Perspektif orang terhadap negara tersebut pun secara umum terbagi dalam
dua kutub ekstrem. Mengagumi sedemikian rupa
atau membenci
sejadi-jadinya.
Bagi yang mengagumi Saudi, negeri yang kini dinakhodai oleh Raja
Abdullah tersebut selalu dilihat dalam kaca mata putih sebagai pelindung
utama dakwah tauhid, negeri yang sukses mendistribusikan kemakmuran
terhadap segenap rakyatnya, negeri yang sukses menegakkan keamanan di
segenap penjuru wilayahnya, serta negeri yang konsisten dengan hukum
Islam di tengah moderenitas. Sementara bagi para pembenci Saudi, negara
tersebut selalu dilihat dengan kaca mata hitam sebagai negeri yang lahir
dari satu ‘paham’ yang sering dibilang ‘keras dan intoleran’, antek
Amerika, pengusung diktatorisme, pembela feodalisme, pengekang hak-hak
wanita, serta kehidupan glamour sebagian elitnya.

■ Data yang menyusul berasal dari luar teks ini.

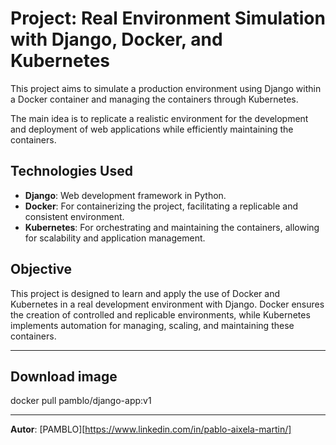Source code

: # Project: Real Environment Simulation with Django, Docker, and Kubernetes

This project aims to simulate a production environment using Django within a Docker container and managing the containers through Kubernetes.

The main idea is to replicate a realistic environment for the development and deployment of web applications while efficiently maintaining the containers.

## Technologies Used

- **Django**: Web development framework in Python.
- **Docker**: For containerizing the project, facilitating a replicable and consistent environment.
- **Kubernetes**: For orchestrating and maintaining the containers, allowing for scalability and application management.

## Objective

This project is designed to learn and apply the use of Docker and Kubernetes in a real development environment with Django. Docker ensures the creation of controlled and replicable environments, while Kubernetes implements automation for managing, scaling, and maintaining these containers.

---

## Download image

docker pull pamblo/django-app:v1

---

**Autor**: [PAMBLO][https://www.linkedin.com/in/pablo-aixela-martin/]
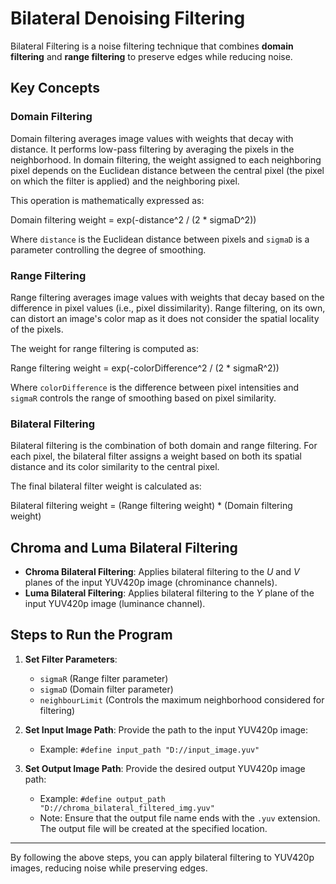 # Bilateral Denoising Filtering

Bilateral Filtering is a noise filtering technique that combines **domain filtering** and **range filtering** to preserve edges while reducing noise.

## Key Concepts

### Domain Filtering
Domain filtering averages image values with weights that decay with distance. It performs low-pass filtering by averaging the pixels in the neighborhood. In domain filtering, the weight assigned to each neighboring pixel depends on the Euclidean distance between the central pixel (the pixel on which the filter is applied) and the neighboring pixel.

This operation is mathematically expressed as:

Domain filtering weight = exp(-distance^2 / (2 * sigmaD^2))

Where `distance` is the Euclidean distance between pixels and `sigmaD` is a parameter controlling the degree of smoothing.

### Range Filtering
Range filtering averages image values with weights that decay based on the difference in pixel values (i.e., pixel dissimilarity). Range filtering, on its own, can distort an image's color map as it does not consider the spatial locality of the pixels.

The weight for range filtering is computed as:

Range filtering weight = exp(-colorDifference^2 / (2 * sigmaR^2))

Where `colorDifference` is the difference between pixel intensities and `sigmaR` controls the range of smoothing based on pixel similarity.

### Bilateral Filtering
Bilateral filtering is the combination of both domain and range filtering. For each pixel, the bilateral filter assigns a weight based on both its spatial distance and its color similarity to the central pixel.

The final bilateral filter weight is calculated as:

Bilateral filtering weight = (Range filtering weight) * (Domain filtering weight)

## Chroma and Luma Bilateral Filtering

- **Chroma Bilateral Filtering**: Applies bilateral filtering to the *U* and *V* planes of the input YUV420p image (chrominance channels).
- **Luma Bilateral Filtering**: Applies bilateral filtering to the *Y* plane of the input YUV420p image (luminance channel).

## Steps to Run the Program

1. **Set Filter Parameters**:
   - `sigmaR` (Range filter parameter)
   - `sigmaD` (Domain filter parameter)
   - `neighbourLimit` (Controls the maximum neighborhood considered for filtering)

2. **Set Input Image Path**:
   Provide the path to the input YUV420p image:
   - Example: `#define input_path "D://input_image.yuv"`

3. **Set Output Image Path**:
   Provide the desired output YUV420p image path:
   - Example: `#define output_path "D://chroma_bilateral_filtered_img.yuv"`
   - Note: Ensure that the output file name ends with the `.yuv` extension. The output file will be created at the specified location.

---

By following the above steps, you can apply bilateral filtering to YUV420p images, reducing noise while preserving edges.



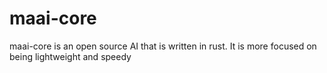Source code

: # maai-core
maai-core is an open source AI that is written in rust. It is more focused on being lightweight and speedy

Namun justru adanya dua perspektif yang saling bertolak belakang itulah
yang menyebabkan ‘pesona’ Saudi kian berbinar. Sejumlah karya
kontroversi yang bertemakan Saudi selalu menggelitik untuk ditelisik.
Sebut saja Dinasti Bush Dinasti Saud, The Girls of Riyadh hingga Kudeta
Makkah. Meski sederet buku tersebut cenderung mendiskreditkan Saudi,
namun di sisi lain adanya karya-karya semacam itu justru menunjukkan
pengakuan banyak pihak akan eksistensi Saudi. Bahkan sejak lahirnya
cikal bakal kerajaan Saudi Arabia lewat dakwah tauhid Syaikh Muhammad
bin Abdul Wahhab dan Imam Muhammad Ibnu Su’ud, gemanya pun langsung
berasa di berbagai negeri Muslim. Di tanah air, pengaruh langsung dari
dakwah Syaikh Muhammad bin Abdul Wahhab menjelma dalam gerakan Paderi di
tanah Minang.
Biografi memukau Raja Abdul Aziz Ibnu Saud yang dibesarkan di
pengasingan dalam kondisi penuh keterbatasan sebelum sukses mendirikan
kerajaan Arab Saudi moderen, tak pelak menghadirkan kekaguman pula bagi
Bung Karno. Dalam salah satu suratnya yang ditulis di Endeh dan
ditujukan kepada Ustadz A. Hassan, Bung Karno menyatakan kekagumannya
akan biografi Ibnu Saud dengan ungkapan, “Ia adalah menggambarkan
kebesaran Ibnu Saud dan Wahabism begitu rupa, mengkobar-kobarkan element
amal, perbuatan begitu rupa, hingga banyak kaum “tafakur” dan kaum
pengeramat Husain c.s akan kehilangan akal nanti sama sekali.”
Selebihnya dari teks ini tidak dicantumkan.